17 Mayıs 2015 Pazar

Kavanoz Hikayesine Yorum


Kavanoz Hikayesine Yorum


 

İnternette dolaşan meşhur Kavanoz hikayesini duymuşsunuzdur. Zamanı iyi ve üretken kullanmanın yönteminin ipucunu veriyor hani... Önce hikayeyi okuyalım.

 

Hikayenin sonunda ise naçizane yorumumuzu okursanız seviniriz.

 

Hikaye: KAVANOZ

 

Zamanın iyi ve üretken olarak kullanıma konusunda zaman zaman kurslar düzenleniyormuş.

 

İşte bu kurslardan birinde zaman kullanma uzmanı öğretmen, çoğu hızlı mesleklerde çalışan öğrencilerine: “Hadi, küçük bir sınav yapalım” demiş.

 


Ve masanın üzerine kocaman bir kavanoz koymuş. Sonra bir torbadan irice kaya parçaları çıkarmış, dikkatle üst üste koyarak kavanozun içine yerleştirmiş.

 

Kavanozda taş parçası için yer kalmayınca sormuş: “Kavanoz doldu mu” Sınıftaki herkes, “Evet, doldu” yanıtını vermiş.

 

“Demek doldu ha” demiş hoca. Hemen eğilip bir koca küçük çakıl taşı çıkartmış, kavanozun tepesine dökmüş, kavanozu eline alıp sallamış, küçük parçalar büyük taşların sağına soluna yerleşmişler.

 

Yeniden sormuş öğrencilerine: “Kavanoz doldu mu?” İşin sanıldığı kadar basit olmadığını sezmiş olan öğrenciler, “Hayır, tam da dolmuş sayılmaz” demişler.

 

“Aferin” demiş zaman kullanım hocası. Masanın altından bu kez de bir koca dolusu kum çıkartmış. Kumu kaya parçaları ve küçük taşların arasındaki bölgeler tümüyle doluncaya kadar dökmüş.

 

Ve sormuş yeniden: “Kavanoz doldu mu?” “Hayır dolmadı!” diye bağırmış öğrenciler.
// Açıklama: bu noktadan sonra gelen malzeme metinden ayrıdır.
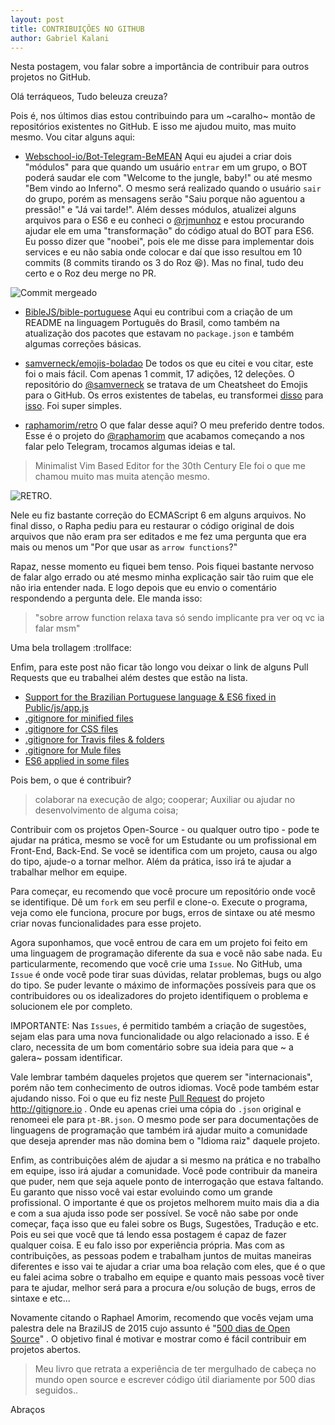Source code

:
 ```yaml
---
layout: post
title: CONTRIBUIÇÕES NO GITHUB
author: Gabriel Kalani
---
```


Nesta postagem, vou falar sobre a importância de contribuir para outros projetos no GitHub.

Olá terráqueos,
Tudo beleuza creuza?

Pois é, nos últimos dias estou contribuindo para um ~caralho~ montão de repositórios existentes no GitHub. E isso me ajudou muito, mas muito mesmo.
Vou citar alguns aqui:

- [Webschool-io/Bot-Telegram-BeMEAN](https://github.com/Webschool-io/Bot-Telegram-BeMEAN) 
Aqui eu ajudei a criar dois "módulos" para que quando um usuário `entrar` em um grupo, o BOT poderá saudar ele com "Welcome to the jungle, baby!" ou até mesmo "Bem vindo ao Inferno". 
O mesmo será realizado quando o usuário `sair` do grupo, porém as mensagens serão "Saiu porque não aguentou a pressão!" e "Já vai tarde!".
Além desses módulos, atualizei alguns arquivos para o ES6 e eu conheci o [@rjmunhoz](https://github.com/rjmunhoz) e estou procurando ajudar ele em uma "transformação" do código atual do BOT para ES6.
Eu posso dizer que "noobei", pois ele me disse para implementar dois services e eu não sabia onde colocar e daí que isso resultou em 10 commits (8 commits tirando os 3 do Roz :laughing:). Mas no final, tudo deu certo e o Roz deu merge no PR.

![Commit mergeado](http://i.imgur.com/QKRisqC.png "Commit mergeado")

- [BibleJS/bible-portuguese](https://github.com/BibleJS/bible-portuguese) 
Aqui eu contribui com a criação de um README na linguagem Português do Brasil, como também na atualização dos pacotes que estavam no `package.json` e também algumas correções básicas.

- [samverneck/emojis-boladao](https://github.com/samverneck/emojis-boladao) 
De todos os que eu citei e vou citar, este foi o mais fácil. Com apenas 1 commit, 17 adições, 12 deleções. O repositório do [@samverneck](https://github.com/samverneck) se tratava de um Cheatsheet do Emojis para o GitHub. 
Os erros existentes de tabelas, eu transformei [disso](https://github.com/samverneck/emojis-boladao/blob/354e70a5dddafbcec80bfb74235c11c9d186b503/README.md) para [isso](https://github.com/samverneck/emojis-boladao/blob/a37f0b9638790862156883c01b69c3402cec6469/README.md).
Foi super simples.

- [raphamorim/retro](https://github.com/raphamorim/retro) 
O que falar desse aqui? O meu preferido dentre todos. Esse é o projeto do [@raphamorim](https://github.com/raphamorim) que acabamos começando a nos falar pelo Telegram, trocamos algumas ideias e tal.
> Minimalist Vim Based Editor for the 30th Century
Ele foi o que me chamou muito mas muita atenção mesmo.

![RETRO](https://github.com/raphamorim/retro/blob/master/assets/images/example.png?raw=true "RETRO").

Nele eu fiz bastante correção do ECMAScript 6 em alguns arquivos. No final disso, o Rapha pediu para eu restaurar o código original de dois arquivos que não eram pra ser editados e me fez uma pergunta que era mais ou menos um "Por que usar as `arrow functions`?" 

Rapaz, nesse momento eu fiquei bem tenso. Pois fiquei bastante nervoso de falar algo errado ou até mesmo minha explicação sair tão ruim que ele não iria entender nada. E logo depois que eu envio o comentário respondendo a pergunta dele. Ele manda isso:

> "sobre arrow function relaxa tava só sendo implicante pra ver oq vc ia falar msm"

Uma bela trollagem :trollface:

Enfim, para este post não ficar tão longo vou deixar o link de alguns Pull Requests que eu trabalhei além destes que estão na lista.

- [Support for the Brazilian Portuguese language & ES6 fixed in Public/js/app.js](https://github.com/joeblau/gitignore.io/pull/347)
- [.gitignore for minified files](https://github.com/dvcs/gitignore/pull/13)
- [.gitignore for CSS files](https://github.com/dvcs/gitignore/pull/14)
- [.gitignore for Travis files & folders](https://github.com/dvcs/gitignore/pull/15)
- [.gitignore for Mule files](https://github.com/dvcs/gitignore/pull/16)
- [ES6 applied in some files](https://github.com/jekyll/jekyll-admin/pull/342)

Pois bem, o que é contribuir?

> colaborar na execução de algo; cooperar; Auxiliar ou ajudar no desenvolvimento de alguma coisa;

Contribuir com os projetos Open-Source - ou qualquer outro tipo - pode te ajudar na prática, mesmo se você for um Estudante ou um profissional em Front-End, Back-End. Se você se identifica com um projeto, causa ou algo do tipo, ajude-o a tornar melhor. 
Além da prática, isso irá te ajudar a trabalhar melhor em equipe.

Para começar, eu recomendo que você procure um repositório onde você se identifique. Dê um `fork` em seu perfil e clone-o. Execute o programa, veja como ele funciona, procure por bugs, erros de sintaxe ou até mesmo criar novas funcionalidades para esse projeto.

Agora suponhamos, que você entrou de cara em um projeto foi feito em uma linguagem de programação diferente da sua e você não sabe nada. Eu particularmente, recomendo que você crie uma `Issue`.
No GitHub, uma `Issue` é onde você pode tirar suas dúvidas, relatar problemas, bugs ou algo do tipo. Se puder levante o máximo de informações possíveis para que os contribuidores ou os idealizadores do projeto identifiquem o problema e solucionem ele por completo. 

IMPORTANTE: Nas `Issues`, é permitido também a criação de sugestões, sejam elas para uma nova funcionalidade ou algo relacionado a isso. E é claro, necessita de um bom comentário sobre sua ideia para que ~ a galera~ possam identificar.

Vale lembrar também daqueles projetos que querem ser "internacionais", porém não tem conhecimento de outros idiomas. Você pode também estar ajudando nisso. Foi o que eu fiz neste [Pull Request](https://github.com/joeblau/gitignore.io/pull/347) do projeto http://gitignore.io . Onde eu apenas criei uma cópia do `.json` original e renomeei ele para `pt-BR.json`.
O mesmo pode ser para documentações de linguagens de programação que também irá ajudar muito a comunidade que deseja aprender mas não domina bem o "Idioma raiz" daquele projeto.

Enfim, as contribuições além de ajudar a si mesmo na prática e no trabalho em equipe, isso irá ajudar a comunidade. Você pode contribuir da maneira que puder, nem que seja aquele ponto de interrogação que estava faltando. Eu garanto que nisso você vai estar evoluindo como um grande profissional. 
O importante é que os projetos melhorem muito mais dia a dia e com a sua ajuda isso pode ser possível. Se você não sabe por onde começar, faça isso que eu falei sobre os Bugs, Sugestões, Tradução e etc. Pois eu sei que você que tá lendo essa postagem é capaz de fazer qualquer coisa. E eu falo isso por experiência própria.
Mas com as contribuições, as pessoas podem e trabalham juntos de muitas maneiras diferentes e isso vai te ajudar a criar uma boa relação com eles, que é o que eu falei acima sobre o trabalho em equipe e quanto mais pessoas você tiver para te ajudar, melhor será para a procura e/ou solução de bugs, erros de sintaxe e etc...

Novamente citando o Raphael Amorim, recomendo que vocês vejam uma palestra dele na BrazilJS de 2015 cujo assunto é "[500 dias de Open Source](https://www.youtube.com/watch?v=toCdZ2e9Dh4)" . O objetivo final é motivar e mostrar como é fácil contribuir em projetos abertos.
> Meu livro que retrata a experiência de ter mergulhado de cabeça no mundo open source e escrever código útil diariamente por 500 dias seguidos..

Abraços
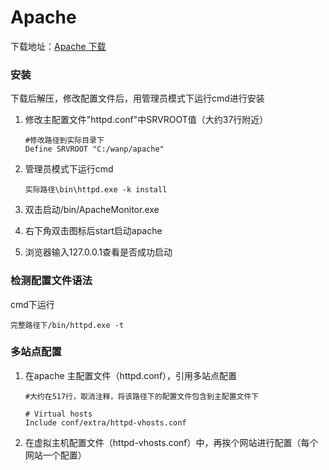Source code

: # Apache

下载地址：[Apache 下载](https://www.apachelounge.com/download/)

### 安装

下载后解压，修改配置文件后，用管理员模式下运行cmd进行安装

1. 修改主配置文件"httpd.conf"中SRVROOT值（大约37行附近）

   ```
   #修改路径到实际目录下
   Define SRVROOT "C:/wanp/apache"
   ```

2. 管理员模式下运行cmd

   ```
   实际路径\bin\httpd.exe -k install
   ```

3. 双击启动/bin/ApacheMonitor.exe

4. 右下角双击图标后start启动apache

5. 浏览器输入127.0.0.1查看是否成功启动

### 检测配置文件语法

cmd下运行

```
完整路径下/bin/httpd.exe -t
```

### 多站点配置

1. 在apache 主配置文件（httpd.conf），引用多站点配置

   ```
   #大约在517行，取消注释，将该路径下的配置文件包含到主配置文件下
   
   # Virtual hosts
   Include conf/extra/httpd-vhosts.conf
   ```

2. 在虚拟主机配置文件（httpd-vhosts.conf）中，再挨个网站进行配置（每个网站一个配置）

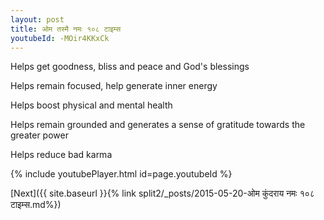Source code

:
 ```yaml
---
layout: post
title: ओम तस्मै नमः १०८ टाइम्स
youtubeId: -MOir4KKxCk
---
```

 
 
Helps get goodness, bliss and peace and God's blessings
 
Helps remain focused, help generate inner energy 
 
Helps boost physical and mental health 
 
Helps remain grounded and generates a sense of gratitude towards the greater power 
 
Helps reduce bad karma
 
 
 
 


{% include youtubePlayer.html id=page.youtubeId %}
 
[Next]({{ site.baseurl }}{% link  split2/_posts/2015-05-20-ओम कुंदराय नमः १०८ टाइम्स.md%})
Yine “Aferin” demiş hoca. Bir sürahi su çıkarıp kavanozun içine dökmeye başlamış.

 

Sormuş: “Bu gördüklerinizden nasıl bir ders çıkardınız?” Atılgan bir öğrenci hemen fırlamış:

 

“Şu dersi çıkarttık. Günlük iş programınız ne kadar dolu olursa olsun, her zaman yeni işler için zaman bulabilirsiniz.”

 

“Hayır” demiş öğretmen. “Çıkartılması gereken asıl ders şu:

 

Eğer büyük taş parçalarını baştan kavanoza koymazsanız daha sonra asla koyamazsınız.

 

******

 

O kavanoz, hergün bize verilen yirmidört saattir. Kavanoza öncelikle konacak büyük kaya parçalarının eş, çocuklar gibi ailemiz olması gerektiğini belirtiyorlar bazı sitelerdeki yorumlarda...

 

Doğrudur fakat Naçizane bu fakirin de büyük kaya parçaları beş vakit namazdır. Önce namazımı kılarım, diğer işlerimi ona göre ayarlarım. Önce namaz, sonra internet, maç, yazı, ...

 


Dışarıya gideceksem namaz saatlerine göre plan yaparım. Cumayı şu camide, ikindiyi AVM’nin mescidinde kılarım, akşam ezanı okunmadan eve dönelim gibi...

 

Namaza öncelik vermeyenlere bakıyorum. Facebook, maç, AVM, dizi gibi çakıl taşlarıyla kavanozlarını dolduruyorlar. Sonra da namaz gibi kaya parçalarına yer kalmıyor.

 

Ve tabii, herkesin kendi kendisine sorması gereken soruyu şu:

 

“Hayatımızdaki büyük taş parçaları hangileri?

 

Onları ilk iş olarak kavanozumuza koyuyor muyuz?

 

Yoksa kavanozumuzu çakıllarla, kumlarla ve suyla doldurup büyük parçalarını dışarıda mı bırakıyoruz?”